From first line to last, transcribe the listing exactly and skip any image.

Data shown:
☆ ☆ ☆ ☆ ☆ ☆ ☆

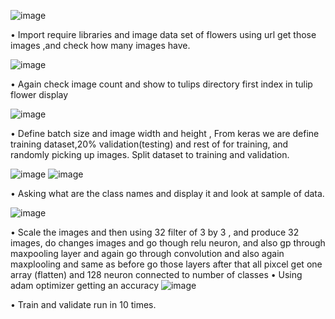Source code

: ![image](https://github.com/user-attachments/assets/5a4b8428-06a0-4cfe-9256-f44015a9fd8d)

•	Import require libraries and image data set of flowers using url get those images ,and check how many images have.

 ![image](https://github.com/user-attachments/assets/73501633-5496-4702-8f7c-1f45653af197)

•	Again check image count and show to tulips directory first index in tulip flower display

 ![image](https://github.com/user-attachments/assets/774d6b6c-c9aa-41b0-a95c-20829a2ed683)

•	Define batch size and image width and height , From keras  we are define training dataset,20% validation(testing) and rest of for training, and randomly picking up images. Split dataset to training and validation.

![image](https://github.com/user-attachments/assets/d475a5cc-4679-48ff-9643-152069735bf3)
![image](https://github.com/user-attachments/assets/9553d31a-2c7f-4cd0-8114-4187f80ed215)

 
•	Asking what are the class names and display it and look at sample of data.

 ![image](https://github.com/user-attachments/assets/9e2c6c6a-eb80-4fd5-b129-e6a0644b642e)

•	Scale the images and then using 32 filter of 3 by 3 , and produce 32 images, do changes images and go though relu neuron, and also gp through maxpooling layer and again go through convolution and also again maxplooling and same as before go those layers after that all pixcel get one array (flatten) and 128 neuron connected to number of classes
•	Using adam optimizer getting an accuracy
 ![image](https://github.com/user-attachments/assets/ab642b2e-7a67-4f10-a3ae-3335aee76f4e)

•	Train and validate run in 10 times.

☆ ☆ ☆ ☆ ☆ ☆ ☆

Exercise answer:
Source code

: ![image](https://github.com/user-attachments/assets/5a4b8428-06a0-4cfe-9256-f44015a9fd8d)

•	Import require libraries and image data set of flowers using url get those images ,and check how many images have.

 ![image](https://github.com/user-attachments/assets/73501633-5496-4702-8f7c-1f45653af197)

•	Again check image count and show to tulips directory first index in tulip flower display

 ![image](https://github.com/user-attachments/assets/774d6b6c-c9aa-41b0-a95c-20829a2ed683)

•	Define batch size and image width and height , From keras  we are define training dataset,20% validation(testing) and rest of for training, and randomly picking up images. Split dataset to training and validation.

![image](https://github.com/user-attachments/assets/d475a5cc-4679-48ff-9643-152069735bf3)
![image](https://github.com/user-attachments/assets/9553d31a-2c7f-4cd0-8114-4187f80ed215)

 
•	Asking what are the class names and display it and look at sample of data.

 ![image](https://github.com/user-attachments/assets/9e2c6c6a-eb80-4fd5-b129-e6a0644b642e)

•	Scale the images and then using 32 filter of 3 by 3 , and produce 32 images, do changes images and go though relu neuron, and also gp through maxpooling layer and again go through convolution and also again maxplooling and same as before go those layers after that all pixcel get one array (flatten) and 128 neuron connected to number of classes
•	Using adam optimizer getting an accuracy
 ![image](https://github.com/user-attachments/assets/ab642b2e-7a67-4f10-a3ae-3335aee76f4e)

•	Train and validate run in 10 times.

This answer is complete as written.